= Beginning of Section =
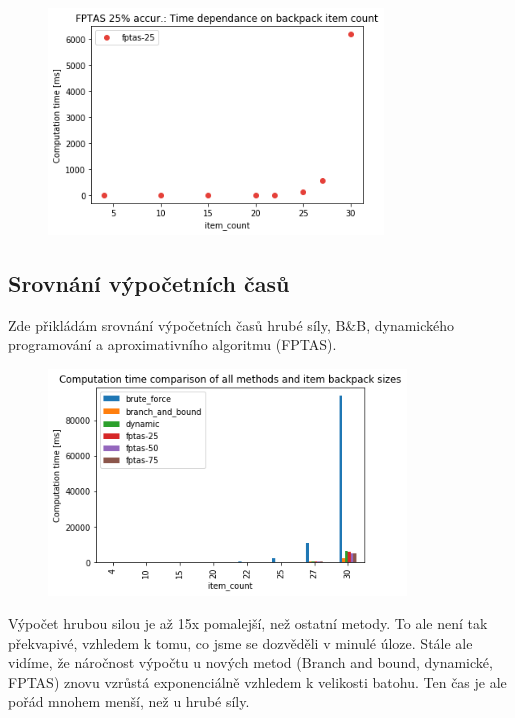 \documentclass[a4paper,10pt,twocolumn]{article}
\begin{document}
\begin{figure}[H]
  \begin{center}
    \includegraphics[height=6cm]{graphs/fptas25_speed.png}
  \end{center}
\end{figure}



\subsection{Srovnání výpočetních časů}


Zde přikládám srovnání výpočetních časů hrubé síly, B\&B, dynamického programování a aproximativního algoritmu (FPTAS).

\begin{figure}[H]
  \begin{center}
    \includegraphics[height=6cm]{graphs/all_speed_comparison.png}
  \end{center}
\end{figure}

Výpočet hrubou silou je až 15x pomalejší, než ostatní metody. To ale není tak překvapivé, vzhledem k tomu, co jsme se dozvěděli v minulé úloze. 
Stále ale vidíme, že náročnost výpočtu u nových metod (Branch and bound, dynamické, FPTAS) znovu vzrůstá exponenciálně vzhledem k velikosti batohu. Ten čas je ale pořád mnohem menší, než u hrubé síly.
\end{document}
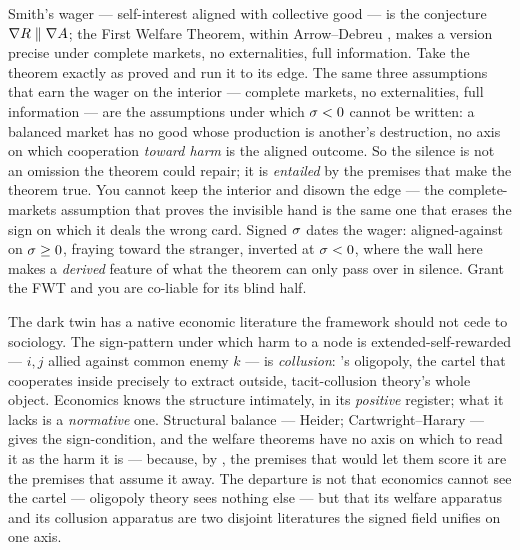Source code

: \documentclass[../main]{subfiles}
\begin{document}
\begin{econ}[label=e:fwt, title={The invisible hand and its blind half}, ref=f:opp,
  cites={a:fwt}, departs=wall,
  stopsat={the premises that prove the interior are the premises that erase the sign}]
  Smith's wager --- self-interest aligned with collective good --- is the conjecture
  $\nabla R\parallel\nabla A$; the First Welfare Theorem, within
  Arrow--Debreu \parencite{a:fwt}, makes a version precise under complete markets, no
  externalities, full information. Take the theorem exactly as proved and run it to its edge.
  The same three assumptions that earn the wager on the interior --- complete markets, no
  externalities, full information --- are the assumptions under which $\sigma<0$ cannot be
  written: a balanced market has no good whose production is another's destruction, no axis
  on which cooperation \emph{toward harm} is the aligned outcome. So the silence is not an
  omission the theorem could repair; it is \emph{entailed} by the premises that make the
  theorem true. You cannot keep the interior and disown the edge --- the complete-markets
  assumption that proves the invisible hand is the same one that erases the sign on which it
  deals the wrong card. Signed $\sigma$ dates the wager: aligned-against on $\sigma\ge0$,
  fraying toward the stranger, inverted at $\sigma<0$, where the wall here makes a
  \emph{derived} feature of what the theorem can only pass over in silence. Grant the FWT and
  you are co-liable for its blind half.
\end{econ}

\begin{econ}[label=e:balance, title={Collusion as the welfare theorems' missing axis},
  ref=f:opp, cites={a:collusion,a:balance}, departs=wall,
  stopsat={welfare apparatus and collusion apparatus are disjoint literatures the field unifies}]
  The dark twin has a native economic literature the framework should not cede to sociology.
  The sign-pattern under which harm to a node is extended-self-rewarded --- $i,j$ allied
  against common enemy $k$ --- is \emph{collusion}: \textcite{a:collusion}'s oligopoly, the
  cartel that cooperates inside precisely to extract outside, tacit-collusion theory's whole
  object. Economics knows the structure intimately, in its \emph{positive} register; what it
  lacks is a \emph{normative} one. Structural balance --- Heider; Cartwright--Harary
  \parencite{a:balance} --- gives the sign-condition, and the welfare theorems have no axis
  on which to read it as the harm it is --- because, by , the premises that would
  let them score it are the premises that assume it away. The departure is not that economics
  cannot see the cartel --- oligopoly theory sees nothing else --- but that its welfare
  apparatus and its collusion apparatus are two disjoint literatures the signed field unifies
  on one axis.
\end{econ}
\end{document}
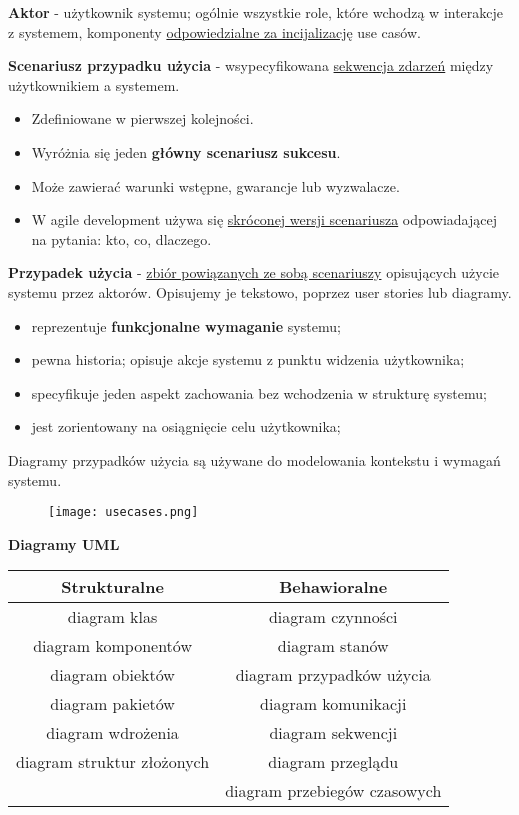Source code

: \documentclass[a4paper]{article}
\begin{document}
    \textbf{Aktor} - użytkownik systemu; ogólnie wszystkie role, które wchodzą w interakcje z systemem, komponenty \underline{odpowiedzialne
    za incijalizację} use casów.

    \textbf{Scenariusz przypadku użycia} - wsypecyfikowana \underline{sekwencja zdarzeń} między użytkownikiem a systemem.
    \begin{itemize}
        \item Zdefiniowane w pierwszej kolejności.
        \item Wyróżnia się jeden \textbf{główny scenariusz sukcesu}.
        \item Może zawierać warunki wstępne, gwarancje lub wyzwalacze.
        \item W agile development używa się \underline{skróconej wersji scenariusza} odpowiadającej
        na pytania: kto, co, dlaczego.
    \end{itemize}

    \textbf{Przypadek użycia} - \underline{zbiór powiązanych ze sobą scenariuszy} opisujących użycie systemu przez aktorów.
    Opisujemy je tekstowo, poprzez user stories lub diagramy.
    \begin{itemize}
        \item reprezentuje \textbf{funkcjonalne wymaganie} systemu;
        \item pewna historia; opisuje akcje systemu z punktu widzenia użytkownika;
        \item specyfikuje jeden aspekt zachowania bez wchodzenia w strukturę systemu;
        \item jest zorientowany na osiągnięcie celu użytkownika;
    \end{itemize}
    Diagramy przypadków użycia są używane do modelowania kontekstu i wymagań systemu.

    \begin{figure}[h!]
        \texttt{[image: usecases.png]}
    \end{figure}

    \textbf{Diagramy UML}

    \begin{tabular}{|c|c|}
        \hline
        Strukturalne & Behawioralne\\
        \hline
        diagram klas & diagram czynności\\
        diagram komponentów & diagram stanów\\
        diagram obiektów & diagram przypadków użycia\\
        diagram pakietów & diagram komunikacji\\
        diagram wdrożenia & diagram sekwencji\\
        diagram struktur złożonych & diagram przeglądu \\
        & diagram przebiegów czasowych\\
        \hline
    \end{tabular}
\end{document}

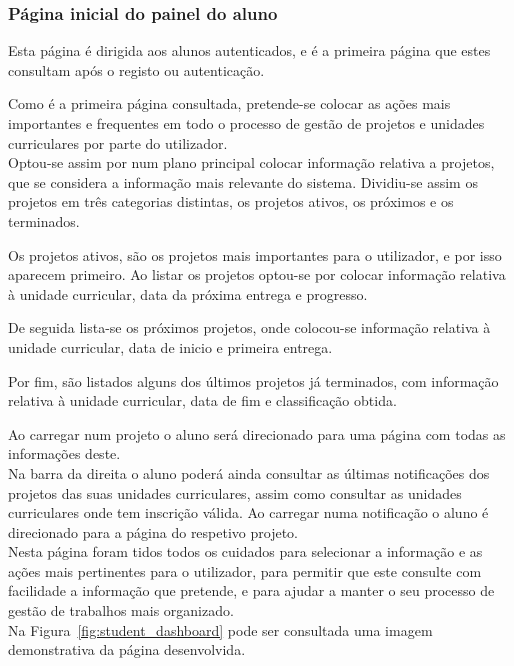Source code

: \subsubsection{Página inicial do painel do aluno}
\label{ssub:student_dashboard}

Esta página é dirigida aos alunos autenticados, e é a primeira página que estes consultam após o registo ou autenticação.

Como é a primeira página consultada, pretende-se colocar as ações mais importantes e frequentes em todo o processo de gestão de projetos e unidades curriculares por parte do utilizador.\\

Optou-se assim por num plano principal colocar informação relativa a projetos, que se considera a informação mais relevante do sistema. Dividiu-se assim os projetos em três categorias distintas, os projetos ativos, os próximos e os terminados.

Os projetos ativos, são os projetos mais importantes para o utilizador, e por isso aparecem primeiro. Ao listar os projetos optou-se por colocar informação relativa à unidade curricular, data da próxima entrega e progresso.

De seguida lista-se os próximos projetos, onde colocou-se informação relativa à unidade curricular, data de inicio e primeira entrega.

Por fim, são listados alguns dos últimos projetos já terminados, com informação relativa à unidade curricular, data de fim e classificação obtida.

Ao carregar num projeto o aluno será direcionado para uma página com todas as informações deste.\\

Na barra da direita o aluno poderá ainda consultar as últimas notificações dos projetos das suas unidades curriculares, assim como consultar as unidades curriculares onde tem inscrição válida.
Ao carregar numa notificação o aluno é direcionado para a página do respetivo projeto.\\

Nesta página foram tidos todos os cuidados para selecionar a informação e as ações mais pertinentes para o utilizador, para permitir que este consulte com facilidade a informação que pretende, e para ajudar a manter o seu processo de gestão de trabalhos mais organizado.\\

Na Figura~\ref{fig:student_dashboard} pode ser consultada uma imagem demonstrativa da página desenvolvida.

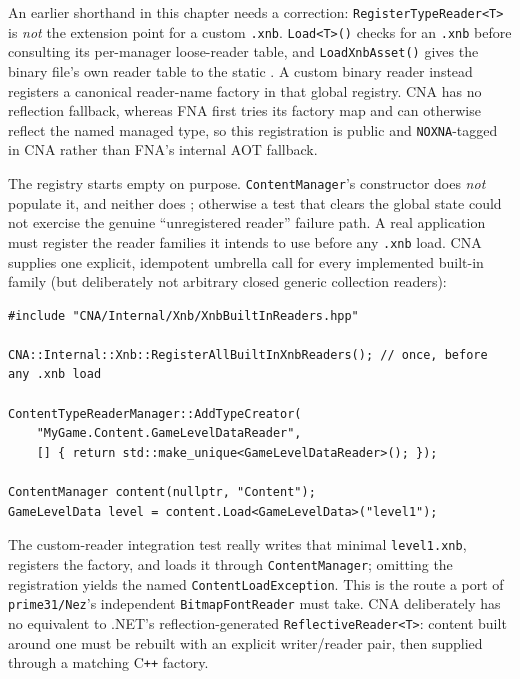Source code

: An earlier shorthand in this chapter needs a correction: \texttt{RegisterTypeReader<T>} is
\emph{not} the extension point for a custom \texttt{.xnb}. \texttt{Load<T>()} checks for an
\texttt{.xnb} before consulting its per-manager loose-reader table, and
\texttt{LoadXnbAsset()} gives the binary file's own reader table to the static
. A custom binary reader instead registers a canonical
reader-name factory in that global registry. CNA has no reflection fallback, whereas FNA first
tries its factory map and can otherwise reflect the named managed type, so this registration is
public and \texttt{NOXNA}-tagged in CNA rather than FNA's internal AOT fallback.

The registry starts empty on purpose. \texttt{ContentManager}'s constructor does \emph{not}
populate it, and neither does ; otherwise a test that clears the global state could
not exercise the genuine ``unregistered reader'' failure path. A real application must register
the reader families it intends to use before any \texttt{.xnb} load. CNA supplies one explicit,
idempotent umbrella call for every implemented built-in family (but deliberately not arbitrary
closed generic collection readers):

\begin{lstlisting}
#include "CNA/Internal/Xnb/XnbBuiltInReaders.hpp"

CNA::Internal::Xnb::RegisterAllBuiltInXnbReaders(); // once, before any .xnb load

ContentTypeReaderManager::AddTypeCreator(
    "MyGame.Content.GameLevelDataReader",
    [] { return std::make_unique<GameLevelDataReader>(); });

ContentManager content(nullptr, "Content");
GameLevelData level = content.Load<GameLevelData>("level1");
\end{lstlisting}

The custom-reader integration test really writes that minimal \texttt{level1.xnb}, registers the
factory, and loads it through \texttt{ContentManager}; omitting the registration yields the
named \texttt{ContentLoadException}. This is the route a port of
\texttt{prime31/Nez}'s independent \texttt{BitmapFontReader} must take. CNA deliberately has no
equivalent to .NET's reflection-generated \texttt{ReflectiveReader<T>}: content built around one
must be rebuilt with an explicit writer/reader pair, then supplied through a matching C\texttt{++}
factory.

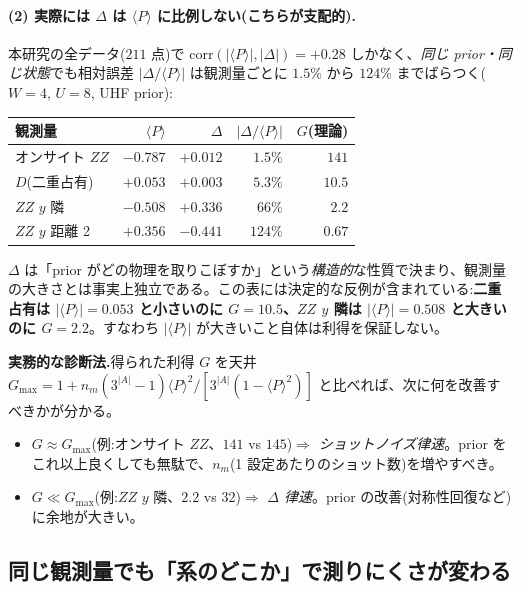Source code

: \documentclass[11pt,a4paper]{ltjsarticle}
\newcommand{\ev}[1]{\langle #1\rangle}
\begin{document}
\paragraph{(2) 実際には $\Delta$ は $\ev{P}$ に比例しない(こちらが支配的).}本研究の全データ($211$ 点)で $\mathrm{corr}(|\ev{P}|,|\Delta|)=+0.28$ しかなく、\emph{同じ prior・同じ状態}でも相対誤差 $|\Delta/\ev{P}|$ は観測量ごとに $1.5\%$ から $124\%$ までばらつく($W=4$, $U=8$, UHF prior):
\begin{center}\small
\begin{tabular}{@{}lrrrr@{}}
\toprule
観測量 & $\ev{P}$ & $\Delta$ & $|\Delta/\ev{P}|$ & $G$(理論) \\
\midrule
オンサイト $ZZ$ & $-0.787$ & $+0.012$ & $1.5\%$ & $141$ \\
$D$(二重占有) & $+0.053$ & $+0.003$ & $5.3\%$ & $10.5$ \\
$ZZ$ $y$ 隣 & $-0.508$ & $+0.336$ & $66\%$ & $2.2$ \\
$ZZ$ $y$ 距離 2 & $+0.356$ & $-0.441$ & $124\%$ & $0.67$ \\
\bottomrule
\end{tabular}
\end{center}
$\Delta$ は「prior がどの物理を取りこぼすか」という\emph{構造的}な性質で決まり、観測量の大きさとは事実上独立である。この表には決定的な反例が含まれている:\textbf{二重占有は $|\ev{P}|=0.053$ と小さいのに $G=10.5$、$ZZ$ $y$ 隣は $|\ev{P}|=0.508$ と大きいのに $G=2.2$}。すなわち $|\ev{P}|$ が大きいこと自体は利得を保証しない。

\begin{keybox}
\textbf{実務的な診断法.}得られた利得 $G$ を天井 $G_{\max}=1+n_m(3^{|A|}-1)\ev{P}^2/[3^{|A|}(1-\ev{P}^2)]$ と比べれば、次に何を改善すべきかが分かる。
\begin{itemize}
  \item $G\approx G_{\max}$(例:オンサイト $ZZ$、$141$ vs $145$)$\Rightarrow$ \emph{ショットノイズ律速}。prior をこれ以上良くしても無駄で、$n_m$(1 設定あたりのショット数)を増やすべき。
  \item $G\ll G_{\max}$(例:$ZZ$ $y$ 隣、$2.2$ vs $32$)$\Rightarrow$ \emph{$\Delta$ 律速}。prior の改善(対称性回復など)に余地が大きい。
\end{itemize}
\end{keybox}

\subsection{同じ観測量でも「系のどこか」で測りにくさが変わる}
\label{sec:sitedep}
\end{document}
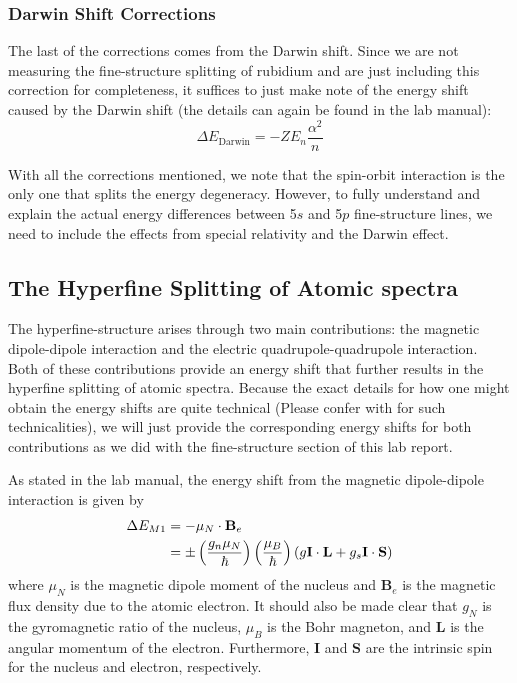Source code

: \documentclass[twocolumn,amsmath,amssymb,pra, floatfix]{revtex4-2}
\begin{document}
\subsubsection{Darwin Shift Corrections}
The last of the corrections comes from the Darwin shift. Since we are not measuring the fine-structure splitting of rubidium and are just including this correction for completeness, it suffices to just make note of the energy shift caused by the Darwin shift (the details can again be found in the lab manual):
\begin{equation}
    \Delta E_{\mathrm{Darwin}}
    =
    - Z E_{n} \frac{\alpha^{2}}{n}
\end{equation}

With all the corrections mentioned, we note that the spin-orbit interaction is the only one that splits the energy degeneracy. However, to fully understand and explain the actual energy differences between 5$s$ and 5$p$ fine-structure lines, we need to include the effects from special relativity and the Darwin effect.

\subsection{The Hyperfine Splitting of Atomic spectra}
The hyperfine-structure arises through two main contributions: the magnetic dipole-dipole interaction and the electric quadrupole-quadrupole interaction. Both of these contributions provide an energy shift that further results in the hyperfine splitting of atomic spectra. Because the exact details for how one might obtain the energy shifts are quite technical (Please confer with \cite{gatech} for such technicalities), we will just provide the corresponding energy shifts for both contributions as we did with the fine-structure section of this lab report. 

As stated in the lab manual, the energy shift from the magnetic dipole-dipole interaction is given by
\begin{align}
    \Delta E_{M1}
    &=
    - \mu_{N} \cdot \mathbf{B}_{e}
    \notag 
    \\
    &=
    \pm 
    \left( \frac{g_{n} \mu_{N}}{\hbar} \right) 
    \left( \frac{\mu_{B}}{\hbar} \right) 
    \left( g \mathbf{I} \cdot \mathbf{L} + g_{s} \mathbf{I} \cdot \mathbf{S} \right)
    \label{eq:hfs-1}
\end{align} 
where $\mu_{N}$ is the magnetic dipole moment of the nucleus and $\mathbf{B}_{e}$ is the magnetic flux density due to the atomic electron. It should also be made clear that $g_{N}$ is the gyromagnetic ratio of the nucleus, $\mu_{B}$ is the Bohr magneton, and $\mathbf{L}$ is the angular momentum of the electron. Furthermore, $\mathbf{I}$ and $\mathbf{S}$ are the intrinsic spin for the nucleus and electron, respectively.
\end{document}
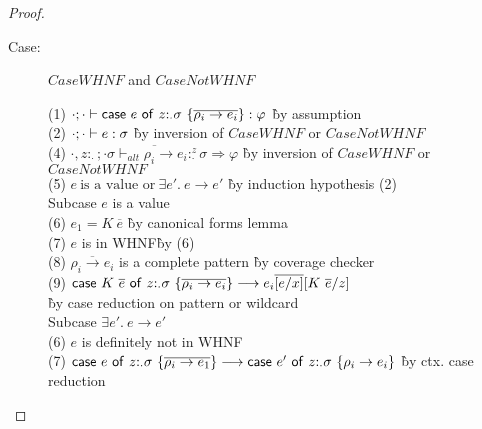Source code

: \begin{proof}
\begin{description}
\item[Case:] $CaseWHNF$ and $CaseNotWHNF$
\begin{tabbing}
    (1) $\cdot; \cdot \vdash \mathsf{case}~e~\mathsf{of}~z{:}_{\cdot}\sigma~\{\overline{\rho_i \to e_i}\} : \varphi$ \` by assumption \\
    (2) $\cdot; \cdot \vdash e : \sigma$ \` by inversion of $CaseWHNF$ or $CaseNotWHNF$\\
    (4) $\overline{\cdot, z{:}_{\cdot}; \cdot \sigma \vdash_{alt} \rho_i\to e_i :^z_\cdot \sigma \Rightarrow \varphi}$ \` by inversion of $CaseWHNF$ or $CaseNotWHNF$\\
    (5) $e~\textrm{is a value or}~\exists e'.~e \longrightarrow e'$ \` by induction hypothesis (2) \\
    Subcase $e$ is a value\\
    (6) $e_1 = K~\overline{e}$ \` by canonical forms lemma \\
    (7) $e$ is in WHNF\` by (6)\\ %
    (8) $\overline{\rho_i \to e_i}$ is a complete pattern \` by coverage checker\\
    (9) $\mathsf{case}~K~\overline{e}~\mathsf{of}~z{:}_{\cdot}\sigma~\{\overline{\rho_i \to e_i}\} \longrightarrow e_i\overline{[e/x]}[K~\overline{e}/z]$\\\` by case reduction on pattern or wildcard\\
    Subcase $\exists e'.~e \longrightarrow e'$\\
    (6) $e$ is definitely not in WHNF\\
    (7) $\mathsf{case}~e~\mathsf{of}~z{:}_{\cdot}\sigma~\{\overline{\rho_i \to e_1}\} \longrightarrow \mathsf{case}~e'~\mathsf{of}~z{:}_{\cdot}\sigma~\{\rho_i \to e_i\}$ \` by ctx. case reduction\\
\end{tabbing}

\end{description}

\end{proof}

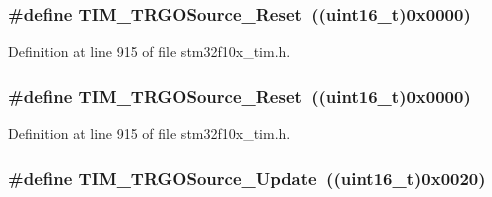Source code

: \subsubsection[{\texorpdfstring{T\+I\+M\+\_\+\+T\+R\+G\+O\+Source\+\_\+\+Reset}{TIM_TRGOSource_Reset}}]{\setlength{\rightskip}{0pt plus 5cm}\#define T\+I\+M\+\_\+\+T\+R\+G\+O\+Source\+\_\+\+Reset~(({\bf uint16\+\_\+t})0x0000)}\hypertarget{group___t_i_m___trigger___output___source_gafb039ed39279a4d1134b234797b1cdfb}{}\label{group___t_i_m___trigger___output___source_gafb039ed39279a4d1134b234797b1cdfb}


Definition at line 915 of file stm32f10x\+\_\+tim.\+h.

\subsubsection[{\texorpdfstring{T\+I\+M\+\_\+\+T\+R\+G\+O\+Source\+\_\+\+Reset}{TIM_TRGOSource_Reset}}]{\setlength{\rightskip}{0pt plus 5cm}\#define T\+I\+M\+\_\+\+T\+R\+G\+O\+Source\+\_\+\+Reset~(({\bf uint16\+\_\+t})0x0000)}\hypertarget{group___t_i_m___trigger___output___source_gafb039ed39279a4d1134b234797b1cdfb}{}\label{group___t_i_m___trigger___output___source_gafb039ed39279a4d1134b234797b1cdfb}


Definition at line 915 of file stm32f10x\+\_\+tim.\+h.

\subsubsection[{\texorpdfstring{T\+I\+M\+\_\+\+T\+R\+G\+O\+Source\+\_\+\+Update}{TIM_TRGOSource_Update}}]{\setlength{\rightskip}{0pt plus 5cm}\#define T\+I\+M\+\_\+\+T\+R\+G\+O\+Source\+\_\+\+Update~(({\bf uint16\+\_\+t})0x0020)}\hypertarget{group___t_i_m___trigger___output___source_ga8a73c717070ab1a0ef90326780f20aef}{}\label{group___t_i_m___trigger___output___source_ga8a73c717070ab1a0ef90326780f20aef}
= End of Section =
■ GOAL OF THE EXERCISE ■
Could you write out exactly the lines of the data above that run from the one holding "object. Economics knows" to the one holding "gwarancje lub wyzwalacze.", with both ends in and all pictures out?

■ RESPONSE AREA ■
  object. Economics knows the structure intimately, in its \emph{positive} register; what it
  lacks is a \emph{normative} one. Structural balance --- Heider; Cartwright--Harary
  \parencite{a:balance} --- gives the sign-condition, and the welfare theorems have no axis
  on which to read it as the harm it is --- because, by , the premises that would
  let them score it are the premises that assume it away. The departure is not that economics
  cannot see the cartel --- oligopoly theory sees nothing else --- but that its welfare
  apparatus and its collusion apparatus are two disjoint literatures the signed field unifies
  on one axis.
\end{econ}
\end{document}
Source code

: \documentclass[a4paper]{article}
\begin{document}
    \textbf{Aktor} - użytkownik systemu; ogólnie wszystkie role, które wchodzą w interakcje z systemem, komponenty \underline{odpowiedzialne
    za incijalizację} use casów.

    \textbf{Scenariusz przypadku użycia} - wsypecyfikowana \underline{sekwencja zdarzeń} między użytkownikiem a systemem.
    \begin{itemize}
        \item Zdefiniowane w pierwszej kolejności.
        \item Wyróżnia się jeden \textbf{główny scenariusz sukcesu}.
        \item Może zawierać warunki wstępne, gwarancje lub wyzwalacze.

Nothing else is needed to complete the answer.